What is expected
Filter the entries down to the lines containing "true", and copy those lines.
[Records supplied Boundary: Start]
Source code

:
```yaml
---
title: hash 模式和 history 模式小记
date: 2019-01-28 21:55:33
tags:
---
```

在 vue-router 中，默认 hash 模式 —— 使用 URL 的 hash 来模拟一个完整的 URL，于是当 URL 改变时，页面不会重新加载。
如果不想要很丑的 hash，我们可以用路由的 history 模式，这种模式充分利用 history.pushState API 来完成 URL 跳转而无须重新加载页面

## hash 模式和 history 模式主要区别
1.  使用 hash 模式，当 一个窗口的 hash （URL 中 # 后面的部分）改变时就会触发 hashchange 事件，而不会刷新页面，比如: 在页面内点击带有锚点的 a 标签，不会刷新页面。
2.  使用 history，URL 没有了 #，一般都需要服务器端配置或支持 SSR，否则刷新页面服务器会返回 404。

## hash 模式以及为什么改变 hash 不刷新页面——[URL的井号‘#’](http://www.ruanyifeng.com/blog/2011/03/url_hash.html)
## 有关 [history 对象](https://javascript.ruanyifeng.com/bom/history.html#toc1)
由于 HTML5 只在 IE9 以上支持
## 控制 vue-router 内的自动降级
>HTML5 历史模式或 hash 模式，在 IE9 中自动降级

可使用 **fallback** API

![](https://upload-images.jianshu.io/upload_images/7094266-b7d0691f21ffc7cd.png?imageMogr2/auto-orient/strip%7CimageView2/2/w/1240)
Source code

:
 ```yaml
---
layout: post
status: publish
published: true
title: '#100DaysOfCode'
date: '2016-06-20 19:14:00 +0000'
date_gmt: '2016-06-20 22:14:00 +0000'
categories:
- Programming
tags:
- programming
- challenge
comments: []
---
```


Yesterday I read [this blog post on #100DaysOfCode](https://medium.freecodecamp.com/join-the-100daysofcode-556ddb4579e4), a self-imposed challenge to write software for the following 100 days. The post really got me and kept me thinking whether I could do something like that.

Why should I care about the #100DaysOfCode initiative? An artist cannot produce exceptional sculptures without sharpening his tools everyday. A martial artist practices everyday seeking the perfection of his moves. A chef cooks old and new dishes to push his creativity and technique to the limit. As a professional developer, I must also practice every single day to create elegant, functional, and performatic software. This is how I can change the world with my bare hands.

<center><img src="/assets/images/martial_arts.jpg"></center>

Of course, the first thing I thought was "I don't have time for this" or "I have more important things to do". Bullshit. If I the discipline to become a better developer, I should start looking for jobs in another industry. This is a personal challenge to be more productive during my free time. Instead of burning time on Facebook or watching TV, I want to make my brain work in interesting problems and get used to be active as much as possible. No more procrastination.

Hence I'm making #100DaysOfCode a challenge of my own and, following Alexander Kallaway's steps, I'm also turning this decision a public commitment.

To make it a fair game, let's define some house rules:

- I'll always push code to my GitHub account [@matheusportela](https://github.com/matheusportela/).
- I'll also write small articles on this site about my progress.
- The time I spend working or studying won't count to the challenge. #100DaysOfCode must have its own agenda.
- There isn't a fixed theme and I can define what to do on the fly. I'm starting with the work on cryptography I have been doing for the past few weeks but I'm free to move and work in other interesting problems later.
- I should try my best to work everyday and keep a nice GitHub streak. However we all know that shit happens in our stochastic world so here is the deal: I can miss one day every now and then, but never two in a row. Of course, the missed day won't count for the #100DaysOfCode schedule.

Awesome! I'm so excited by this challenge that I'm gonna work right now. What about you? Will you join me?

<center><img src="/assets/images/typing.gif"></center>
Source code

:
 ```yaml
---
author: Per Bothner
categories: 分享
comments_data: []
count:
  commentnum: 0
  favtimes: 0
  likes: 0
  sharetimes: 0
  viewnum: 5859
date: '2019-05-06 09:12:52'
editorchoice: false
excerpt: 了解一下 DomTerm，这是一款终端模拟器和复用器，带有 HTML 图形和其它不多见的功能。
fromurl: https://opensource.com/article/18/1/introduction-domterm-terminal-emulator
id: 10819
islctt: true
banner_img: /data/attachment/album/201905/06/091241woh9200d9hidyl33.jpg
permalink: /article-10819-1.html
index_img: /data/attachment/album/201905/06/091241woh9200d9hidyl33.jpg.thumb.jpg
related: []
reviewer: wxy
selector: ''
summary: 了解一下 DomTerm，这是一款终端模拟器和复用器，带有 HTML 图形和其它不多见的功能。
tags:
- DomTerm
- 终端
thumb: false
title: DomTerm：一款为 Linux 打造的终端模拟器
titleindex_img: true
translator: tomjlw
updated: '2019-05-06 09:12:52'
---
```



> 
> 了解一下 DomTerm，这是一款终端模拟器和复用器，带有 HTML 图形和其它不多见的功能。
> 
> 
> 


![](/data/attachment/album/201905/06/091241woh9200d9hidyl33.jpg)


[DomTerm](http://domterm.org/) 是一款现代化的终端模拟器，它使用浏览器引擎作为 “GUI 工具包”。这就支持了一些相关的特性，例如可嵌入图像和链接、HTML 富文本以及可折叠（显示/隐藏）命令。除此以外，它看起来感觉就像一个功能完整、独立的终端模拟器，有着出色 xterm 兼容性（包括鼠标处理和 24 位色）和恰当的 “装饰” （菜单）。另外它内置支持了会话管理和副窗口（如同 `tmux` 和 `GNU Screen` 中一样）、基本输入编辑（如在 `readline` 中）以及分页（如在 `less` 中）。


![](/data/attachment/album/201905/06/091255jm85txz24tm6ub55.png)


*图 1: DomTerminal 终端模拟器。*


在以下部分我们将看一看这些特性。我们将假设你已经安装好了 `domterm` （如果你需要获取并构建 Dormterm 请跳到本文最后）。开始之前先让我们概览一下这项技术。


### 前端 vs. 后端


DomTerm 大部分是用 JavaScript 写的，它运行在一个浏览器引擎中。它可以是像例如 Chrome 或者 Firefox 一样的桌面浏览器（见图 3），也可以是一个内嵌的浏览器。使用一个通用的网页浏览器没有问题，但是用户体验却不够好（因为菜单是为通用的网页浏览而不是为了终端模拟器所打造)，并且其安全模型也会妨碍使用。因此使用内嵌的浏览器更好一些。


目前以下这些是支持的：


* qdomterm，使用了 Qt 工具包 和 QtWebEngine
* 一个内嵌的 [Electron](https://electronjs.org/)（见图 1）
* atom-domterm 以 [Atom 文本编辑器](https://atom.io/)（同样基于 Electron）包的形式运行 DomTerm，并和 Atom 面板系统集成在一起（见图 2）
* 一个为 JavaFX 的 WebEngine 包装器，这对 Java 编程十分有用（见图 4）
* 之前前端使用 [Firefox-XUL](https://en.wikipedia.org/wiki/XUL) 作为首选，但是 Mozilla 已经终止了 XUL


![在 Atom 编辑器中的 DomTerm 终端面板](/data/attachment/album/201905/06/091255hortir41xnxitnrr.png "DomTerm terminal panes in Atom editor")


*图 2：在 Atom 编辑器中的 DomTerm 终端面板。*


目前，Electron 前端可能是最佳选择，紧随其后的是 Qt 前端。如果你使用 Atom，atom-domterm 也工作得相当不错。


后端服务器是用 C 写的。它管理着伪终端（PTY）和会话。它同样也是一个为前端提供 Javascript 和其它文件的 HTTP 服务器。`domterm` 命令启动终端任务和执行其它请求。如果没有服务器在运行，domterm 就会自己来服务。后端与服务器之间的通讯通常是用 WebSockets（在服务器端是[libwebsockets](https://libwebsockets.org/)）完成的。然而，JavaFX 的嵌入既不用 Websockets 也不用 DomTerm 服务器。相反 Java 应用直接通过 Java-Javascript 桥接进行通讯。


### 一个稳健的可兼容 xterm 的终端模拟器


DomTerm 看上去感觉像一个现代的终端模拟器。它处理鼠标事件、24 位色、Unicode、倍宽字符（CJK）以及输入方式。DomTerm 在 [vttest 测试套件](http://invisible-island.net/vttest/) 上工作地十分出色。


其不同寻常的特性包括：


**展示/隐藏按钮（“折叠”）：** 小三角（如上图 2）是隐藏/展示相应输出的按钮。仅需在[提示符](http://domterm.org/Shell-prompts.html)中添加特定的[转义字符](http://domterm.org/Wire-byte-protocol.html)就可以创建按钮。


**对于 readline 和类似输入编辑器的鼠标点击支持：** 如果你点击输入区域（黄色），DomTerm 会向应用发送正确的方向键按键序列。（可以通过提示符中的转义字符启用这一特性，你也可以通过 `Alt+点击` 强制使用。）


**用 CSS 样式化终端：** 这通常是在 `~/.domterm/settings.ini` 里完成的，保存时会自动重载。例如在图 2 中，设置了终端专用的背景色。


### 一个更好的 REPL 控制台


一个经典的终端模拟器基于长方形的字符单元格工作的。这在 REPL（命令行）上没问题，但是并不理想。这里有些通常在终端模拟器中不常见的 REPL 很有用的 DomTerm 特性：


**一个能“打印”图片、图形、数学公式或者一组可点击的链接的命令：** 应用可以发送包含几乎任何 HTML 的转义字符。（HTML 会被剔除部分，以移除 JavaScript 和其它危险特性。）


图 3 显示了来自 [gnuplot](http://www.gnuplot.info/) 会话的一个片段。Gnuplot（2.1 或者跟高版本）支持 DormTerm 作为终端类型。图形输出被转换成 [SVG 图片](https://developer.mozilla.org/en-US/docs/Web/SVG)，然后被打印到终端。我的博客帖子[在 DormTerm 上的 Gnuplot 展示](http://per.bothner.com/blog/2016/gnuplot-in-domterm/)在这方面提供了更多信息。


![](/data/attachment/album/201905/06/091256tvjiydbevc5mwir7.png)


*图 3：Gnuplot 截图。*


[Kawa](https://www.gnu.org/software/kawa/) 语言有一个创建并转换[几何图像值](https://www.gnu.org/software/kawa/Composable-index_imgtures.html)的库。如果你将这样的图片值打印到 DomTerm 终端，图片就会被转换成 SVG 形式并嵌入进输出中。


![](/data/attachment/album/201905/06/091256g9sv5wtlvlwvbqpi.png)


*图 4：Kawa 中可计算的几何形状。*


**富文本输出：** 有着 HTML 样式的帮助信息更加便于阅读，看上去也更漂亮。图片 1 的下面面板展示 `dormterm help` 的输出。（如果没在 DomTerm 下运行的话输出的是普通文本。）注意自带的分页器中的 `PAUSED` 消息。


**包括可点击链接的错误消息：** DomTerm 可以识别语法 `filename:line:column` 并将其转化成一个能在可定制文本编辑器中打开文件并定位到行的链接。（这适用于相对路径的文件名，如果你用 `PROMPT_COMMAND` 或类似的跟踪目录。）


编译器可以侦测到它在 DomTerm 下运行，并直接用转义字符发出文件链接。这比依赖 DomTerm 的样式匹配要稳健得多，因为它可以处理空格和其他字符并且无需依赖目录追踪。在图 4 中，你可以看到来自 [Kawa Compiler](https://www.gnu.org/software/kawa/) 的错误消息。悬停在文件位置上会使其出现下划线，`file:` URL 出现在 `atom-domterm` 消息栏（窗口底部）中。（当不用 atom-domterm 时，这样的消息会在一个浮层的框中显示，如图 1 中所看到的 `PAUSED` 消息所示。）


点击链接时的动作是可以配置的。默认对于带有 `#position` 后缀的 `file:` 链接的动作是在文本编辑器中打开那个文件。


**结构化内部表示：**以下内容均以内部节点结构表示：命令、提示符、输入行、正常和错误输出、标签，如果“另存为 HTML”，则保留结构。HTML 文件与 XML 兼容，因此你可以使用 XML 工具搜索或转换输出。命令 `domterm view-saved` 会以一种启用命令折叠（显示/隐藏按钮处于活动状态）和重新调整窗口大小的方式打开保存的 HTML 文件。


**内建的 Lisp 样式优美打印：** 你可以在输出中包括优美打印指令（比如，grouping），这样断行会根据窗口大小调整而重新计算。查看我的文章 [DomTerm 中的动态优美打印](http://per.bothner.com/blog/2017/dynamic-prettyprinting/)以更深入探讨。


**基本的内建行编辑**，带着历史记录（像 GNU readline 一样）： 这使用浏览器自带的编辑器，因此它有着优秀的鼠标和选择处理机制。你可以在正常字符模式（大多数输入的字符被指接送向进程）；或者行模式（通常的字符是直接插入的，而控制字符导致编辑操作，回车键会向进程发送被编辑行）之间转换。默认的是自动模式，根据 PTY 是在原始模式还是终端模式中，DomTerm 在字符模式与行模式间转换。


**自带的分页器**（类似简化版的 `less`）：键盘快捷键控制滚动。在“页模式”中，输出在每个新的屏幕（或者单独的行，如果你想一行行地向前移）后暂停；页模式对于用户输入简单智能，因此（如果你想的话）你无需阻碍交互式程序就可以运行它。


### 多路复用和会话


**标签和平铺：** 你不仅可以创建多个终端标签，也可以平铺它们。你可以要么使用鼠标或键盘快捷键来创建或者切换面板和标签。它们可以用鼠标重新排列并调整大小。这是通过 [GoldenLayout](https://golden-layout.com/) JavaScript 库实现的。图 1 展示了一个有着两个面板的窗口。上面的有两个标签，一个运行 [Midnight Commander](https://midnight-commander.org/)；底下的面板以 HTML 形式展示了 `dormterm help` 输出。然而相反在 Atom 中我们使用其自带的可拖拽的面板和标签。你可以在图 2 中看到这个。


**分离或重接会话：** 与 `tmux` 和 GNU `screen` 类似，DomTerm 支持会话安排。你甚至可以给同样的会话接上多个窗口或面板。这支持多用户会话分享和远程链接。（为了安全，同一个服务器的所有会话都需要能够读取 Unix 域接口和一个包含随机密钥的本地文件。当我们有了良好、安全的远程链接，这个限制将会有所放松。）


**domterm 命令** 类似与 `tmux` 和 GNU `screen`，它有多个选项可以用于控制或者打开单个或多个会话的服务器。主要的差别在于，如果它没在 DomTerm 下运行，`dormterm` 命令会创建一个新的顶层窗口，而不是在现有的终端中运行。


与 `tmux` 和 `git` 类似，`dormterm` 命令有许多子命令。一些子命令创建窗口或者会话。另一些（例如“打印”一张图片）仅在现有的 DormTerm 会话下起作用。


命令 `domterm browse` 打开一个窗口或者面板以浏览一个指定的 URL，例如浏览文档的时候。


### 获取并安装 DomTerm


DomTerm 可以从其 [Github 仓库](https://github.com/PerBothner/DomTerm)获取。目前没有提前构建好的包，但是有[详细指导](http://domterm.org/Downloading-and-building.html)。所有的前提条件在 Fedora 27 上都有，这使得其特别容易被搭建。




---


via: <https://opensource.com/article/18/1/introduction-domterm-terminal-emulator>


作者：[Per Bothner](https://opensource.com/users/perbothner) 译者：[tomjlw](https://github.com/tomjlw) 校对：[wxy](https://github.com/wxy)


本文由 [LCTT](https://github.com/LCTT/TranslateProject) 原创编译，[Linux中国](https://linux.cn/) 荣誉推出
[Records supplied Boundary: End]
Result
published: true
islctt: true
titleindex_img: true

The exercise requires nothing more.